Information given -
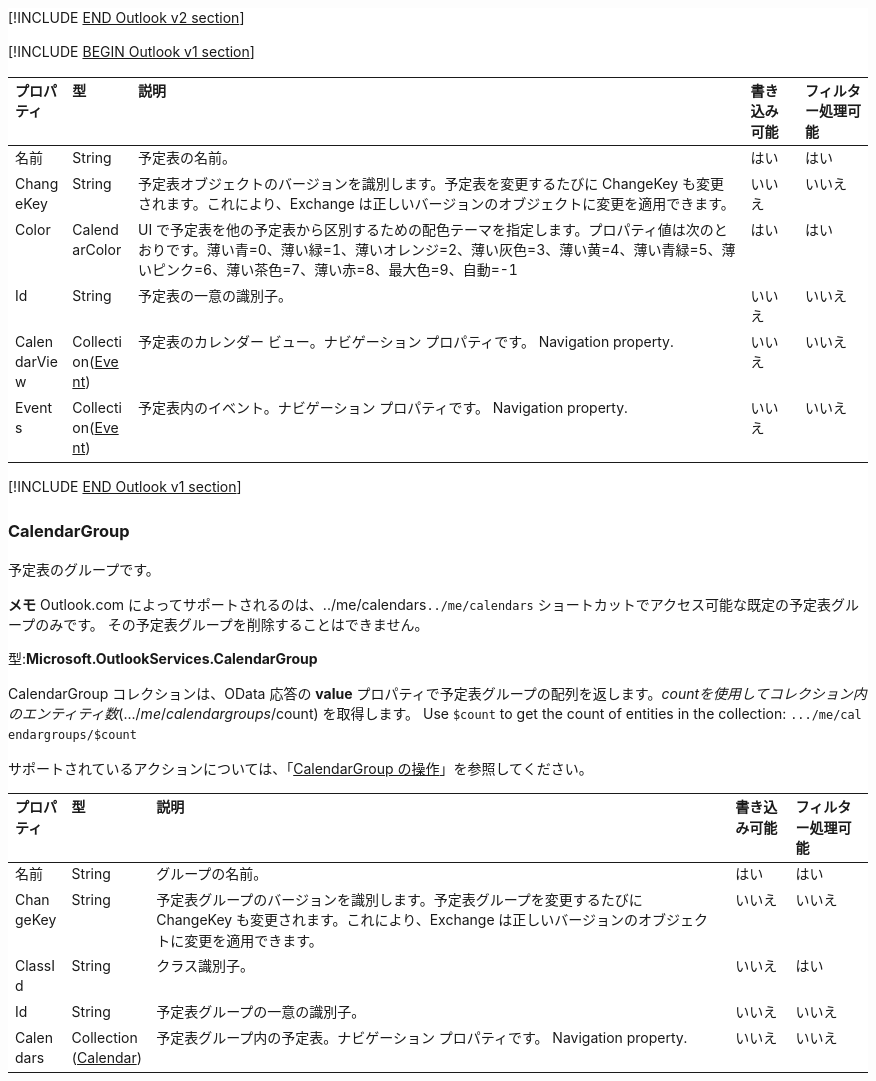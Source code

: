 [!INCLUDE [END Outlook v2 section](../includes/controls/outlookrestapiv2section.xml)]








[!INCLUDE [BEGIN Outlook v1 section](../includes/controls/outlookrestapiv1section.xml)]

|プロパティ|型|説明|書き込み可能|フィルター処理可能
|:-----|:-----|:-----|:-----|:-----|
|名前| String|予定表の名前。|はい|はい|
|ChangeKey| String|予定表オブジェクトのバージョンを識別します。予定表を変更するたびに ChangeKey も変更されます。これにより、Exchange は正しいバージョンのオブジェクトに変更を適用できます。|いいえ|いいえ|
|Color|CalendarColor|UI で予定表を他の予定表から区別するための配色テーマを指定します。プロパティ値は次のとおりです。薄い青=0、薄い緑=1、薄いオレンジ=2、薄い灰色=3、薄い黄=4、薄い青緑=5、薄いピンク=6、薄い茶色=7、薄い赤=8、最大色=9、自動=-1 |はい|はい|
|Id| String|予定表の一意の識別子。|いいえ|いいえ|
|CalendarView| Collection([Event](#EventResource))|予定表のカレンダー ビュー。ナビゲーション プロパティです。 Navigation property.|いいえ|いいえ|
|Events| Collection([Event](#EventResource))|予定表内のイベント。ナビゲーション プロパティです。 Navigation property.|いいえ|いいえ|

[!INCLUDE [END Outlook v1 section](../includes/controls/outlookrestapiv1section.xml)]









<a name="CalendarGroupResource"> </a>

### CalendarGroup

予定表のグループです。

**メモ** Outlook.com によってサポートされるのは、../me/calendars`../me/calendars` ショートカットでアクセス可能な既定の予定表グループのみです。 その予定表グループを削除することはできません。 

型:**Microsoft.OutlookServices.CalendarGroup**

CalendarGroup コレクションは、OData 応答の **value** プロパティで予定表グループの配列を返します。$count を使用してコレクション内のエンティティ数 (.../me/calendargroups/$count) を取得します。
Use `$count` to get the count of entities in the collection: `.../me/calendargroups/$count`

サポートされているアクションについては、「[CalendarGroup の操作](..\api\calendar-rest-operations.md#CalendarGroupOperations)」を参照してください。

|**プロパティ**|**型**|**説明**|**書き込み可能**|**フィルター処理可能**|
|:-----|:-----|:-----|:-----|:-----|
|名前| String|グループの名前。|はい|はい|
|ChangeKey|String|予定表グループのバージョンを識別します。予定表グループを変更するたびに ChangeKey も変更されます。これにより、Exchange は正しいバージョンのオブジェクトに変更を適用できます。|いいえ|いいえ|
|ClassId|String|クラス識別子。|いいえ|はい|
|Id|String|予定表グループの一意の識別子。|いいえ|いいえ|
|Calendars|Collection([Calendar](#CalendarResource))|予定表グループ内の予定表。ナビゲーション プロパティです。 Navigation property.|いいえ|いいえ|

Aim of the exercise - Reproduce only the lines between the line containing "[!INCLUDE [END Outlook v1" and the last line of the records, those two lines included, exactly.

Task result -
[!INCLUDE [END Outlook v1 section](../includes/controls/outlookrestapiv1section.xml)]









<a name="CalendarGroupResource"> </a>

### CalendarGroup

予定表のグループです。

**メモ** Outlook.com によってサポートされるのは、../me/calendars`../me/calendars` ショートカットでアクセス可能な既定の予定表グループのみです。 その予定表グループを削除することはできません。 

型:**Microsoft.OutlookServices.CalendarGroup**

CalendarGroup コレクションは、OData 応答の **value** プロパティで予定表グループの配列を返します。$count を使用してコレクション内のエンティティ数 (.../me/calendargroups/$count) を取得します。
Use `$count` to get the count of entities in the collection: `.../me/calendargroups/$count`

サポートされているアクションについては、「[CalendarGroup の操作](..\api\calendar-rest-operations.md#CalendarGroupOperations)」を参照してください。

|**プロパティ**|**型**|**説明**|**書き込み可能**|**フィルター処理可能**|
|:-----|:-----|:-----|:-----|:-----|
|名前| String|グループの名前。|はい|はい|
|ChangeKey|String|予定表グループのバージョンを識別します。予定表グループを変更するたびに ChangeKey も変更されます。これにより、Exchange は正しいバージョンのオブジェクトに変更を適用できます。|いいえ|いいえ|
|ClassId|String|クラス識別子。|いいえ|はい|
|Id|String|予定表グループの一意の識別子。|いいえ|いいえ|
|Calendars|Collection([Calendar](#CalendarResource))|予定表グループ内の予定表。ナビゲーション プロパティです。 Navigation property.|いいえ|いいえ|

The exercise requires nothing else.